Für die Clubcommission heißt Stadtrelevanz: Yaam, Sage-Club, Radialsystem und bald auch das Holzmarkt-Projekt. Orte, die unbestritten Massen von Menschen in die Stadt locken, viele als Touristen, etliche als Neubürger. „Dieser Ort steht für den Aufbruch dieser Stadt und wir alle müssen gemeinsam ein Kulturforum von unten daraus machen“, ruft Sandig in die Runde.

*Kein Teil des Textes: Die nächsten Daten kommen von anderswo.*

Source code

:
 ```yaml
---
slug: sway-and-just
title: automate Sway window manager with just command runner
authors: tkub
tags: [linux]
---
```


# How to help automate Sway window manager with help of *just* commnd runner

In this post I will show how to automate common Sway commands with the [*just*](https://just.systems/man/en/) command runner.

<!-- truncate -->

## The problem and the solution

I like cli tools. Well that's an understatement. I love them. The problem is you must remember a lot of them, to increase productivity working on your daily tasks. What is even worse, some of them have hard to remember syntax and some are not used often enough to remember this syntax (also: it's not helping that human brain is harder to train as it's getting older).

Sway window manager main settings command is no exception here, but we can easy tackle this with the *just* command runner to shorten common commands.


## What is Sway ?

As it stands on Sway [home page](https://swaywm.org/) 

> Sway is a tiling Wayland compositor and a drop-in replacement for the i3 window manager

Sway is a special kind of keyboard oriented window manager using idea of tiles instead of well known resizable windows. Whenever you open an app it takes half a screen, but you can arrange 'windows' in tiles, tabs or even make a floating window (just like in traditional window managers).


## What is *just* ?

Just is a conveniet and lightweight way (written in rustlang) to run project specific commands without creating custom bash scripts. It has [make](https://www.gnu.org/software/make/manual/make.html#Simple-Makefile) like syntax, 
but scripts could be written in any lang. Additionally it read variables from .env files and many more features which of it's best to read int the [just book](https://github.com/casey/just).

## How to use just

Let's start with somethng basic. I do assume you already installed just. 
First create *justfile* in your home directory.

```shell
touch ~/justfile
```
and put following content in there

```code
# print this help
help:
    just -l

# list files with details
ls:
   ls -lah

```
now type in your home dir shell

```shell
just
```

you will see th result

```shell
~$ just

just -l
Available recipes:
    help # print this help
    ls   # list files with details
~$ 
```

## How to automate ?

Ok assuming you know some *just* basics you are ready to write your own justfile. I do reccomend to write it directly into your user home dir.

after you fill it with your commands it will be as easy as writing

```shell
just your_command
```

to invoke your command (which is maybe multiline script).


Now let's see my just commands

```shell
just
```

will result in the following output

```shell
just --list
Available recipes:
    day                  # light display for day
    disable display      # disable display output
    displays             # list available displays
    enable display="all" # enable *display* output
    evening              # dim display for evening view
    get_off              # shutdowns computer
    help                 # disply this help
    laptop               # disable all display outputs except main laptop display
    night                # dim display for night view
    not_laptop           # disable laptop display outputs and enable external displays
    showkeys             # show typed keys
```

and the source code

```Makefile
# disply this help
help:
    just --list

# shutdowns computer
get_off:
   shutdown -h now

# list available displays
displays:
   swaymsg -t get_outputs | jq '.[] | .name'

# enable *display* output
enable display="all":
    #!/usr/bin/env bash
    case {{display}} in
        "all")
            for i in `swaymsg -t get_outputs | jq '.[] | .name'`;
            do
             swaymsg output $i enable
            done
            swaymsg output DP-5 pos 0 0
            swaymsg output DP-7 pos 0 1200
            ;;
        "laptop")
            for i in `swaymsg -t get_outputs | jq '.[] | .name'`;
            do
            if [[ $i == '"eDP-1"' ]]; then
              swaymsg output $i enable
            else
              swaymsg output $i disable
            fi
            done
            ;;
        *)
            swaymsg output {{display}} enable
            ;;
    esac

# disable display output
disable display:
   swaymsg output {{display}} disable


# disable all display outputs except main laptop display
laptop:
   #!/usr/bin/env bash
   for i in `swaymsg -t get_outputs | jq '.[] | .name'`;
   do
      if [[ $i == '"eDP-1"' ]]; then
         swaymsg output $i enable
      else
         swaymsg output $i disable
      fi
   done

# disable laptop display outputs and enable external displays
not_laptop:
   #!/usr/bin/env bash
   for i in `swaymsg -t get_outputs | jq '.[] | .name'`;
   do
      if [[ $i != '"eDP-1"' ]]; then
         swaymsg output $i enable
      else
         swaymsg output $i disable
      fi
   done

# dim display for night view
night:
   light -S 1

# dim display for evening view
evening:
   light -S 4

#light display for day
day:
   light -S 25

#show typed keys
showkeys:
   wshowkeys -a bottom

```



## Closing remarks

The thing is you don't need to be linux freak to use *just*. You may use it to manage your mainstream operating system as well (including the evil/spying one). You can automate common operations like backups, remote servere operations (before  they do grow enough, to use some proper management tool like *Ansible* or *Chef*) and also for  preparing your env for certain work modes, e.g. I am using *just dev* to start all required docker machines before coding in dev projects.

Für ein Kulturforum von unten gäbe es aber ein Problem: Neue Nachbarn, die der Stadtrelevanz folgen, in neue Wohnungen entlang des Spreeufers einziehen und schon bald die Polizei rufen, um ihr Recht auf Ruhe durchzusetzen. Das Problem ist altbekannt, nicht nur aus Prenzlauer Berg, sondern auch hier an der Spree: „Im Radialsystem dürfen wir nach 22 Uhr keine Veranstaltung im Außenbereich mehr durchführen“, sagt Sandig. Sonst griffen Nachbarn zum Telefonhörer. „Dabei könnten wir hier wie nirgendwo sonst für das Zusammenwachsen von Lebensformen sorgen, die eigentlich nicht zusammengehören.“
Was er meint: das Holzmarkt-Experiment nebenan, Studentenwohnheim, Kleingewerbe, privater Club und öffentlicher Park nebeneinander, Spatenstich am 1. Mai. In etwa so stellen sich Sandig, Disselkamp und die anderen, die hier vor Jahren etwas begonnen haben, von dem sie und die Stadt heute ganz gut leben können, die Zukunft zwischen Oberbaum- und Jannowitzbrücke vor. „Wir sind jetzt nach langem Gegeneinander beim Nebeneinander angekommen“, sagt Sandig zu den Bauunternehmern und Politikern um sich herum. Jetzt gehe es darum, ein Miteinander zu finden. Die nächste Gelegenheit dazu ist im Juni, beim dritten und vorerst letzten Forum Stadtspree. Dann wäre es wohl nötig, dass die Unternehmer und Politiker ein paar mehr Worte zur Stadtrelevanz verlören.